Surgical interventions aim to limit the amount of food eaten and digested by altering the digestive system’s anatomy. This is done via bariatric surgery. Surgical procedures have risen sharply, with an annual growth rate of 24% over the past 10 years (though from a very low base). Publicly-funded surgical treatment is restricted to those with BMIs over 40 (or 35, with comorbidities), making it available to only a small subset of the obese population. Unfortunately, access to bariatric surgery is very inconsistent across Primary Care Trusts (PCTs), and this has led to a ‘postcode lottery’ as to who gets offered this as a treatment option (see slide 3).

slide 3

Nationally, the enormous costs associated with obesity mean that treatments represent a key ‘spend to save’ opportunity for the coalition government. Following the 2011 NHS reforms, commissioners’ will focus attention on payment by outcomes and their effectiveness in reducing chronic disease makes obesity treatments a prime candidate for funding – especially in the community. Pharmacological and surgical treatments will continue to be used, but perhaps in conjunction with more a more integrated care pathway.
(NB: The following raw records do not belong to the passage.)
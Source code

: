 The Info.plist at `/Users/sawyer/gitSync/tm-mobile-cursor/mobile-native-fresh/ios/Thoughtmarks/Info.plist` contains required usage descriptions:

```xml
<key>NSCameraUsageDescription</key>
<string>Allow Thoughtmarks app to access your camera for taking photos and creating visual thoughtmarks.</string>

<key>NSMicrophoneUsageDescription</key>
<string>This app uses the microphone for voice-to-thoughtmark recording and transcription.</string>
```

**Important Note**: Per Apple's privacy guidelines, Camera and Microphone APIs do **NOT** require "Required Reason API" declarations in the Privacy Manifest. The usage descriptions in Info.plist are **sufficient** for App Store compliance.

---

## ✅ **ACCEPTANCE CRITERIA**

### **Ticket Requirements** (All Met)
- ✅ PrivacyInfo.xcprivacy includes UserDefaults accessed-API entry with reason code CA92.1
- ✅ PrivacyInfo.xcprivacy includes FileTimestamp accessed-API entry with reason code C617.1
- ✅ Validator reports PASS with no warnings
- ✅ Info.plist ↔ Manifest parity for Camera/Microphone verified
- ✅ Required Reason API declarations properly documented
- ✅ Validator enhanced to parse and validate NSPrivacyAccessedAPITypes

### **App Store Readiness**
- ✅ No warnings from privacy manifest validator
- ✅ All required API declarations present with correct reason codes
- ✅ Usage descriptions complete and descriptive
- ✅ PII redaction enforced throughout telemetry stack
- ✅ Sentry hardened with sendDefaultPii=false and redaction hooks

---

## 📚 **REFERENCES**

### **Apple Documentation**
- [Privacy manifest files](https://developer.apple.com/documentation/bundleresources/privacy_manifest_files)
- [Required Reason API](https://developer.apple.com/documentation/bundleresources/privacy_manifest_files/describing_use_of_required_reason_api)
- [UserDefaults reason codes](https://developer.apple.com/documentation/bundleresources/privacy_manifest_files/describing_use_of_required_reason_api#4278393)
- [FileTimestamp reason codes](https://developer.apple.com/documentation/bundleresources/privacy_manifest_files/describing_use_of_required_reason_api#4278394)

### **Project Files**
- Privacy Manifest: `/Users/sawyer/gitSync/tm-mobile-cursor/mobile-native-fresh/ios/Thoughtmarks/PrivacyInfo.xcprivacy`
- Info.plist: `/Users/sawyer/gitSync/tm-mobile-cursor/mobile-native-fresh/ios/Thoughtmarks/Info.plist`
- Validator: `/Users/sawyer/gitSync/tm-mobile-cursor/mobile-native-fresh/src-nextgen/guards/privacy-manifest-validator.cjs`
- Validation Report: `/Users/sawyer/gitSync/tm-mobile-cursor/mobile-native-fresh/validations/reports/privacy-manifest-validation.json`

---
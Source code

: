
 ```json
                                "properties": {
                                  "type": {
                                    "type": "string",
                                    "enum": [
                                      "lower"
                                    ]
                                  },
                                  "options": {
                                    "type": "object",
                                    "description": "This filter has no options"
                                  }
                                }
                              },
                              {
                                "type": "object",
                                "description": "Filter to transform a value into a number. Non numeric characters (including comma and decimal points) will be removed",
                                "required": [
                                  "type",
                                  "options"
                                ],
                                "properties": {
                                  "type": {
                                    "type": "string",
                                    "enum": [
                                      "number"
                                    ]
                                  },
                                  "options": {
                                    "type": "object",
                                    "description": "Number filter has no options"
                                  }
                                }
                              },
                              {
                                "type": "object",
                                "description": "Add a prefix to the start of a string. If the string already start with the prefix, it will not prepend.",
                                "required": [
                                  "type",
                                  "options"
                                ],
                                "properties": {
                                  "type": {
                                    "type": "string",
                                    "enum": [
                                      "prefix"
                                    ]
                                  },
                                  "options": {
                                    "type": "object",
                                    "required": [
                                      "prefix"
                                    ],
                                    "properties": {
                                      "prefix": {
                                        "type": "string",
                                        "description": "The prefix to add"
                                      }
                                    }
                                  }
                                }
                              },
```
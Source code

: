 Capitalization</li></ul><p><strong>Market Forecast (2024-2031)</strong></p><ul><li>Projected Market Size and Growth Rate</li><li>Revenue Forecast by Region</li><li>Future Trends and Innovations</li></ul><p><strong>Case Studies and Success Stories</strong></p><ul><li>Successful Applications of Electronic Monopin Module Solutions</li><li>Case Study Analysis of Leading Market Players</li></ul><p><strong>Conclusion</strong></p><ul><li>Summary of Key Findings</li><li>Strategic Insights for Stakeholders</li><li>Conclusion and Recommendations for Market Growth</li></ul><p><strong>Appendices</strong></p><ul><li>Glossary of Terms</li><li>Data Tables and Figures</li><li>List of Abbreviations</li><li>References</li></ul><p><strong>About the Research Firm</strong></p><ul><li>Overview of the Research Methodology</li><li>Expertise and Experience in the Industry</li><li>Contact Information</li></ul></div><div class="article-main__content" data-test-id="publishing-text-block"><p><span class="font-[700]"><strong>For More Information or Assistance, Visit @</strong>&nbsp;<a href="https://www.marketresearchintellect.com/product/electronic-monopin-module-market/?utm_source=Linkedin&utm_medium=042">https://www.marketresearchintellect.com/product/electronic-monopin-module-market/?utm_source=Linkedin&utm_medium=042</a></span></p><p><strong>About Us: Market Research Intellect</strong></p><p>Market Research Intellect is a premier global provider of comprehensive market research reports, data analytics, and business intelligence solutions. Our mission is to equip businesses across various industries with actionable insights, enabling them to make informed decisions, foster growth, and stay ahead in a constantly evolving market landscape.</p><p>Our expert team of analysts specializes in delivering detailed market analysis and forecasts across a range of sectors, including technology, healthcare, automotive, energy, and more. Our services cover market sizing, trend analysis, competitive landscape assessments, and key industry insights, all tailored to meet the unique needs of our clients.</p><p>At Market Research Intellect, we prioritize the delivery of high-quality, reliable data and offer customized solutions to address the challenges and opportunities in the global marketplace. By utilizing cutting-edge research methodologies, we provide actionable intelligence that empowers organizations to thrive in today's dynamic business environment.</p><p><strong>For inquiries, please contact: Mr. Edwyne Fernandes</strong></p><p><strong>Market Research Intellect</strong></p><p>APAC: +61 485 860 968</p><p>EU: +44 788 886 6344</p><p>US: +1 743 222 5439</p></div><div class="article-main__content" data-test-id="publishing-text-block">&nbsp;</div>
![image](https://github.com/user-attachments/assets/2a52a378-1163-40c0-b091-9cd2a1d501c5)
Currently community obesity services vary significantly across the UK and there is significant unmet need (see slide 4).

slide 4

We suggest there is a unique opportunity for local areas to develop and deliver a community obesity treatment service (COTS). Tailoring specialist obesity services around the individual. This would bring together the three disciplines of diet, exercise and psychological therapies all under one umbrella. Currently GPs tend to make three separate referrals, so COTS would be a way of making community provision for obesity more joined up. It would also allow for the various levels of talking therapy to be offered; stepping up from basic advice and counselling to more specialist forms of talking therapy for eating disorders such as Cognitive Behaviour Therapy (CBT), Cognitive Analytical Therapy (CAT) and Acceptance Commitment Therapy (ACT). Although there is a start-up and delivery cost, it should not be forgotten that all three main political parties have already nailed their colours to the talking therapy community mast. Labour Party leader Ed Miliband has pledged to make access to talking treatments a legal right under any Labour NHS Constitution. Liberal Democrat Deputy Prime Minister Nick Clegg has said “..much more can be done, more usefully using personal services including counselling and group therapy” and Conservative Prime Minister David Cameron has targeted his parties efforts and has offered Government money to increase talking therapy availability. COTS could also take advantage of having many different funding streams, sourcing income from the public, private and third sector.